Relationships between employees and employers often morph with the changing economy. But the current conditions, including record productivity levels, a jobless recovery and the possibility of health insurance reform, are driving one of the most dramatic shifts since World War II. Savvy employers are seizing the opportunity to permanently lower labor costs by restructuring benefit and compensation plans and even shifting the burden of sourcing health care coverage onto employees.
“I believe we have seen the end of one-size-fits-all benefit plans,” says Rick Beal, managing consultant with Watson Wyatt Worldwide. “Executives may encounter some internal resistance to these nontraditional ideas, but employers will ultimately opt for a less paternalistic role by offering two-tier benefit programs or simply requiring employees to find their own health coverage.”
Smart Business spoke with Beal about the emerging changes to employment relationships and how employers can benefit from the “new normal” economy.
How have employment relationships evolved over time?
In a manufacturing economy, employers managed to maintain a stable work force by offering generous benefit packages that often included defined benefit pension plans and the promise of long-term employment. As the highly educated and less-structured baby boomers entered the labor market, relationships began to morph.

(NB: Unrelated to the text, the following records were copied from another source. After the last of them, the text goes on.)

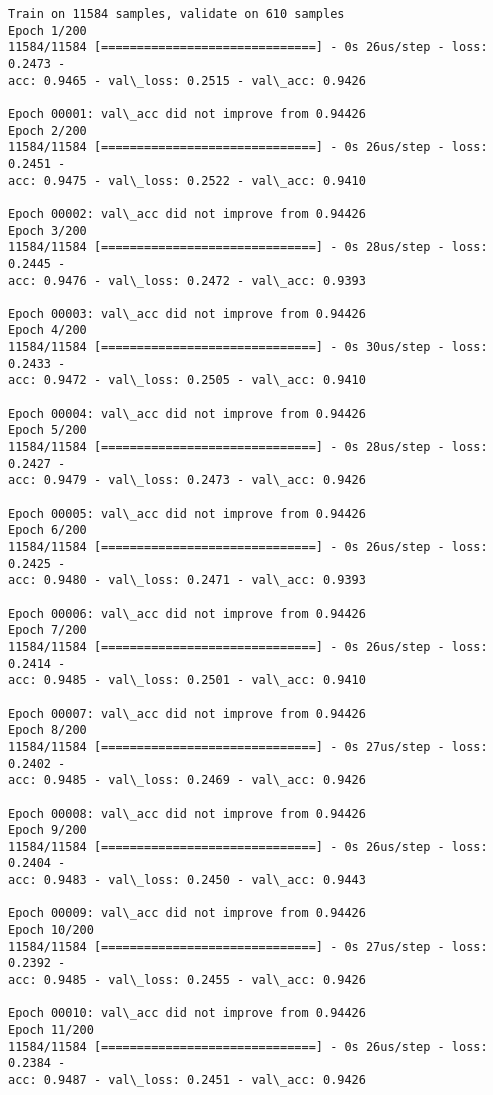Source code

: \documentclass[11pt]{article}
\begin{document}
    \begin{Verbatim}[commandchars=\\\{\}]
Train on 11584 samples, validate on 610 samples
Epoch 1/200
11584/11584 [==============================] - 0s 26us/step - loss: 0.2473 -
acc: 0.9465 - val\_loss: 0.2515 - val\_acc: 0.9426

Epoch 00001: val\_acc did not improve from 0.94426
Epoch 2/200
11584/11584 [==============================] - 0s 26us/step - loss: 0.2451 -
acc: 0.9475 - val\_loss: 0.2522 - val\_acc: 0.9410

Epoch 00002: val\_acc did not improve from 0.94426
Epoch 3/200
11584/11584 [==============================] - 0s 28us/step - loss: 0.2445 -
acc: 0.9476 - val\_loss: 0.2472 - val\_acc: 0.9393

Epoch 00003: val\_acc did not improve from 0.94426
Epoch 4/200
11584/11584 [==============================] - 0s 30us/step - loss: 0.2433 -
acc: 0.9472 - val\_loss: 0.2505 - val\_acc: 0.9410

Epoch 00004: val\_acc did not improve from 0.94426
Epoch 5/200
11584/11584 [==============================] - 0s 28us/step - loss: 0.2427 -
acc: 0.9479 - val\_loss: 0.2473 - val\_acc: 0.9426

Epoch 00005: val\_acc did not improve from 0.94426
Epoch 6/200
11584/11584 [==============================] - 0s 26us/step - loss: 0.2425 -
acc: 0.9480 - val\_loss: 0.2471 - val\_acc: 0.9393

Epoch 00006: val\_acc did not improve from 0.94426
Epoch 7/200
11584/11584 [==============================] - 0s 26us/step - loss: 0.2414 -
acc: 0.9485 - val\_loss: 0.2501 - val\_acc: 0.9410

Epoch 00007: val\_acc did not improve from 0.94426
Epoch 8/200
11584/11584 [==============================] - 0s 27us/step - loss: 0.2402 -
acc: 0.9485 - val\_loss: 0.2469 - val\_acc: 0.9426

Epoch 00008: val\_acc did not improve from 0.94426
Epoch 9/200
11584/11584 [==============================] - 0s 26us/step - loss: 0.2404 -
acc: 0.9483 - val\_loss: 0.2450 - val\_acc: 0.9443

Epoch 00009: val\_acc did not improve from 0.94426
Epoch 10/200
11584/11584 [==============================] - 0s 27us/step - loss: 0.2392 -
acc: 0.9485 - val\_loss: 0.2455 - val\_acc: 0.9426

Epoch 00010: val\_acc did not improve from 0.94426
Epoch 11/200
11584/11584 [==============================] - 0s 26us/step - loss: 0.2384 -
acc: 0.9487 - val\_loss: 0.2451 - val\_acc: 0.9426


\end{Verbatim}
\end{document}

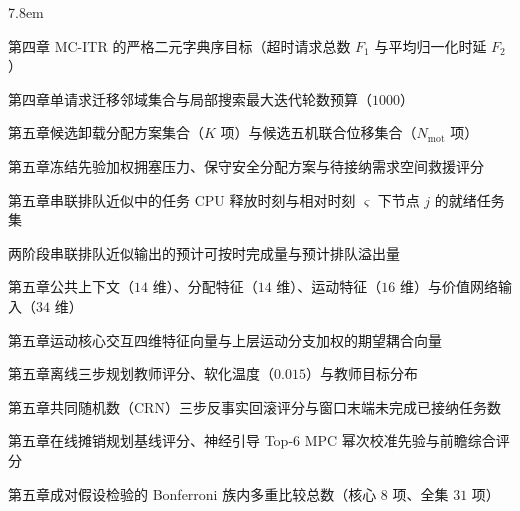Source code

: \begin{notation}
\begin{notationlist}{7.8em}
    \item[{$F(\mathbf{a})=(F_1(\mathbf{a}),F_2(\mathbf{a}))$}] 第四章 MC-ITR 的严格二元字典序目标（超时请求总数 $F_1$ 与平均归一化时延 $F_2$）
    \item[$\mathcal{N}_1(\mathbf{a}),\ R_{\max}$] 第四章单请求迁移邻域集合与局部搜索最大迭代轮数预算（$1000$）
    \item[$\mathcal{K}(s),\ \mathcal{D}_{\mathrm{mot}}(s),\ N_{\mathrm{mot}}$] 第五章候选卸载分配方案集合（$K$ 项）与候选五机联合位移集合（$N_{\mathrm{mot}}$ 项）
    \item[$P(s),\ k_{\mathrm{safe}},\ R_{\mathrm{rescue}}(s,m)$] 第五章冻结先验加权拥塞压力、保守安全分配方案与待接纳需求空间救援评分
    \item[$\tilde{\varsigma}_{n,j}^{\mathrm{rel}},\ \tilde{\mathcal{C}}_j(\varsigma)$] 第五章串联排队近似中的任务 CPU 释放时刻与相对时刻 $\varsigma$ 下节点 $j$ 的就绪任务集
    \item[$\widehat{C}(s,k,m),\ \widehat{O}(s,k,m)$] 两阶段串联排队近似输出的预计可按时完成量与预计排队溢出量
    \item[$\mathbf{c}(s),\ \mathbf{a}_k,\ \mathbf{m}_{km},\ \mathbf{x}_V(s)$] 第五章公共上下文（$14$ 维）、分配特征（$14$ 维）、运动特征（$16$ 维）与价值网络输入（$34$ 维）
    \item[{$\boldsymbol{\phi}_{km},\ \mathbf{C}_{\mathrm{upper}}(s,k)$}] 第五章运动核心交互四维特征向量与上层运动分支加权的期望耦合向量
    \item[$Q_T(s,k,m),\ \tau_T,\ q_T(k,m\mid s)$] 第五章离线三步规划教师评分、软化温度（$0.015$）与教师目标分布
    \item[$Q_{\mathrm{cf}}(s,k,m),\ U^{(3)}$] 第五章共同随机数（CRN）三步反事实回滚评分与窗口末端未完成已接纳任务数
    \item[$Q_{\mathrm{amort}}(s,k,m),\ \widetilde{p}(k,m),\ J(s,k,m)$] 第五章在线摊销规划基线评分、神经引导 Top-6 MPC 幂次校准先验与前瞻综合评分
    \item[$N_{\mathrm{comp}}$] 第五章成对假设检验的 Bonferroni 族内多重比较总数（核心 $8$ 项、全集 $31$ 项）
  \end{notationlist}
\end{notation}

Technology-driven productivity increases drove an emerging economy centered on global services and workers assumed greater responsibility for managing their own careers. During the 1990s, employees held the upper hand in the labor market and employers focused on winning the talent war by creating and branding distinct employment value propositions.
How is the ‘new normal’ economy impacting employment relationships?
As labor costs escalated, traditional management models dominant in industries such as auto manufacturing have all but disappeared. While employers will always need to compete for top performers and scarce knowledge workers, the balance of power has shifted toward employers as recessionary layoffs have cut deep. This has created an abundance of workers, especially among lesser-skilled populations, and this shift in supply and demand is redefining the relationship between employees and employers.
What changes are employers considering?
Employers will continue to offer competitive base salaries, but they’ll offer smaller annual raises while relying more on incentives like full value restricted stock units or stock grants. The stock will feature lengthy holding requirements, especially for senior executives.
Most surprisingly, some employers may limit access to company-sponsored health plans to critical knowledge workers. Other companies may establish steep healthy behavior requirement hurdles before employees can participate in company-sponsored benefit plans or limit health care coverage to consumer-driven health plans with health savings accounts.
Health care and retirement plans will be increasingly portable, like current 401(k) plans, as employers provide employees with the tools and technology to manage their own financial and physical health. In short, the days of uniform benefit offerings are likely over.
What upsides and downsides might result from these changes?
Employers generally stand to benefit from these changes, but each company has to consider its current and future work force and its employment value proposition before initiating wholesale modifications to compensation and benefit plans.
- Cost management. Employers will be able to reduce the cost of benefits administration and will benefit from predictable health care and retirement costs. Unless the next wave of technological change can increase productivity, cost control will play a dominant role in driving bottom line returns for the near future.
- Empowerment as an employment brand. Employers will compete for talent by branding themselves as enablers of employee empowerment. Independent workers attracted to increased freedom and self-determination will be highly engaged and more productive.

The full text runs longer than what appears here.